**EXERCISE:** An exact transcription of all the data is required, with every image removed.

=== THE INPUT ===

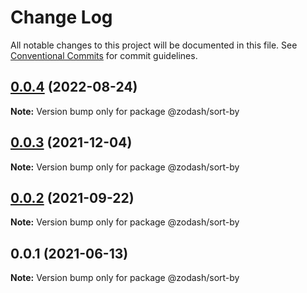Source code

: # Change Log

All notable changes to this project will be documented in this file.
See [Conventional Commits](https://conventionalcommits.org) for commit guidelines.

## [0.0.4](https://github.com/zcorky/zodash/compare/@zodash/sort-by@0.0.3...@zodash/sort-by@0.0.4) (2022-08-24)

**Note:** Version bump only for package @zodash/sort-by





## [0.0.3](https://github.com/zcorky/zodash/compare/@zodash/sort-by@0.0.2...@zodash/sort-by@0.0.3) (2021-12-04)

**Note:** Version bump only for package @zodash/sort-by





## [0.0.2](https://github.com/zcorky/zodash/compare/@zodash/sort-by@0.0.1...@zodash/sort-by@0.0.2) (2021-09-22)

**Note:** Version bump only for package @zodash/sort-by





## 0.0.1 (2021-06-13)

**Note:** Version bump only for package @zodash/sort-by
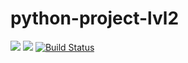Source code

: # python-project-lvl2

<a href="https://codeclimate.com/github/gato-naranja/python-project-lvl2/maintainability"><img src="https://api.codeclimate.com/v1/badges/44b83298ab4181bff76c/maintainability" /></a>
<a href="https://travis-ci.com/github/gato-naranja/python-project-lvl1/jobs/371752498"><img src="https://travis-ci.com/gato-naranja/python-project-lvl2.svg?branch=master" /></a>
<a href="https://actions-badge.atrox.dev/gato-naranja/python-project-lvl2/goto?ref=master"><img alt="Build Status" src="https://img.shields.io/endpoint.svg?url=https%3A%2F%2Factions-badge.atrox.dev%2Fgato-naranja%2Fpython-project-lvl2%2Fbadge%3Fref%3Dmaster&style=flat" /></a>
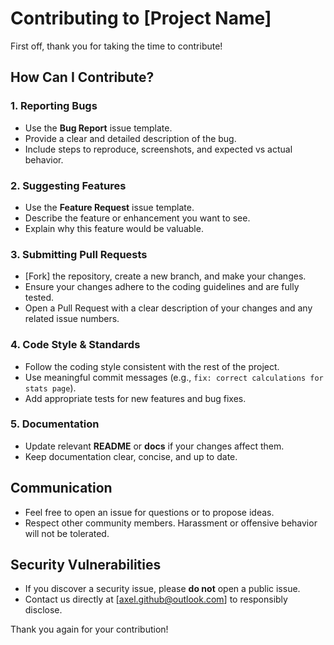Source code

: # Contributing to [Project Name]

First off, thank you for taking the time to contribute! 

## How Can I Contribute?

### 1. Reporting Bugs
- Use the **Bug Report** issue template.
- Provide a clear and detailed description of the bug.
- Include steps to reproduce, screenshots, and expected vs actual behavior.

### 2. Suggesting Features
- Use the **Feature Request** issue template.
- Describe the feature or enhancement you want to see.
- Explain why this feature would be valuable.

### 3. Submitting Pull Requests
- [Fork] the repository, create a new branch, and make your changes.
- Ensure your changes adhere to the coding guidelines and are fully tested.
- Open a Pull Request with a clear description of your changes and any related issue numbers.

### 4. Code Style & Standards
- Follow the coding style consistent with the rest of the project.
- Use meaningful commit messages (e.g., `fix: correct calculations for stats page`).
- Add appropriate tests for new features and bug fixes.

### 5. Documentation
- Update relevant **README** or **docs** if your changes affect them.
- Keep documentation clear, concise, and up to date.

## Communication
- Feel free to open an issue for questions or to propose ideas.
- Respect other community members. Harassment or offensive behavior will not be tolerated.

## Security Vulnerabilities
- If you discover a security issue, please **do not** open a public issue.
- Contact us directly at [axel.github@outlook.com] to responsibly disclose.

Thank you again for your contribution!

===

**REPLY TO THE EXERCISE:**
Source code

: # Change Log

All notable changes to this project will be documented in this file.
See [Conventional Commits](https://conventionalcommits.org) for commit guidelines.

## [0.0.4](https://github.com/zcorky/zodash/compare/@zodash/sort-by@0.0.3...@zodash/sort-by@0.0.4) (2022-08-24)

**Note:** Version bump only for package @zodash/sort-by





## [0.0.3](https://github.com/zcorky/zodash/compare/@zodash/sort-by@0.0.2...@zodash/sort-by@0.0.3) (2021-12-04)

**Note:** Version bump only for package @zodash/sort-by





## [0.0.2](https://github.com/zcorky/zodash/compare/@zodash/sort-by@0.0.1...@zodash/sort-by@0.0.2) (2021-09-22)

**Note:** Version bump only for package @zodash/sort-by





## 0.0.1 (2021-06-13)

**Note:** Version bump only for package @zodash/sort-by
Source code

: # python-project-lvl2

<a href="https://codeclimate.com/github/gato-naranja/python-project-lvl2/maintainability"><img src="https://api.codeclimate.com/v1/badges/44b83298ab4181bff76c/maintainability" /></a>
<a href="https://travis-ci.com/github/gato-naranja/python-project-lvl1/jobs/371752498"><img src="https://travis-ci.com/gato-naranja/python-project-lvl2.svg?branch=master" /></a>
<a href="https://actions-badge.atrox.dev/gato-naranja/python-project-lvl2/goto?ref=master"><img alt="Build Status" src="https://img.shields.io/endpoint.svg?url=https%3A%2F%2Factions-badge.atrox.dev%2Fgato-naranja%2Fpython-project-lvl2%2Fbadge%3Fref%3Dmaster&style=flat" /></a>
Source code

: # Contributing to [Project Name]

First off, thank you for taking the time to contribute! 

## How Can I Contribute?

### 1. Reporting Bugs
- Use the **Bug Report** issue template.
- Provide a clear and detailed description of the bug.
- Include steps to reproduce, screenshots, and expected vs actual behavior.

### 2. Suggesting Features
- Use the **Feature Request** issue template.
- Describe the feature or enhancement you want to see.
- Explain why this feature would be valuable.

### 3. Submitting Pull Requests
- [Fork] the repository, create a new branch, and make your changes.
- Ensure your changes adhere to the coding guidelines and are fully tested.
- Open a Pull Request with a clear description of your changes and any related issue numbers.

### 4. Code Style & Standards
- Follow the coding style consistent with the rest of the project.
- Use meaningful commit messages (e.g., `fix: correct calculations for stats page`).
- Add appropriate tests for new features and bug fixes.

### 5. Documentation
- Update relevant **README** or **docs** if your changes affect them.
- Keep documentation clear, concise, and up to date.

## Communication
- Feel free to open an issue for questions or to propose ideas.
- Respect other community members. Harassment or offensive behavior will not be tolerated.

## Security Vulnerabilities
- If you discover a security issue, please **do not** open a public issue.
- Contact us directly at [axel.github@outlook.com] to responsibly disclose.

Thank you again for your contribution!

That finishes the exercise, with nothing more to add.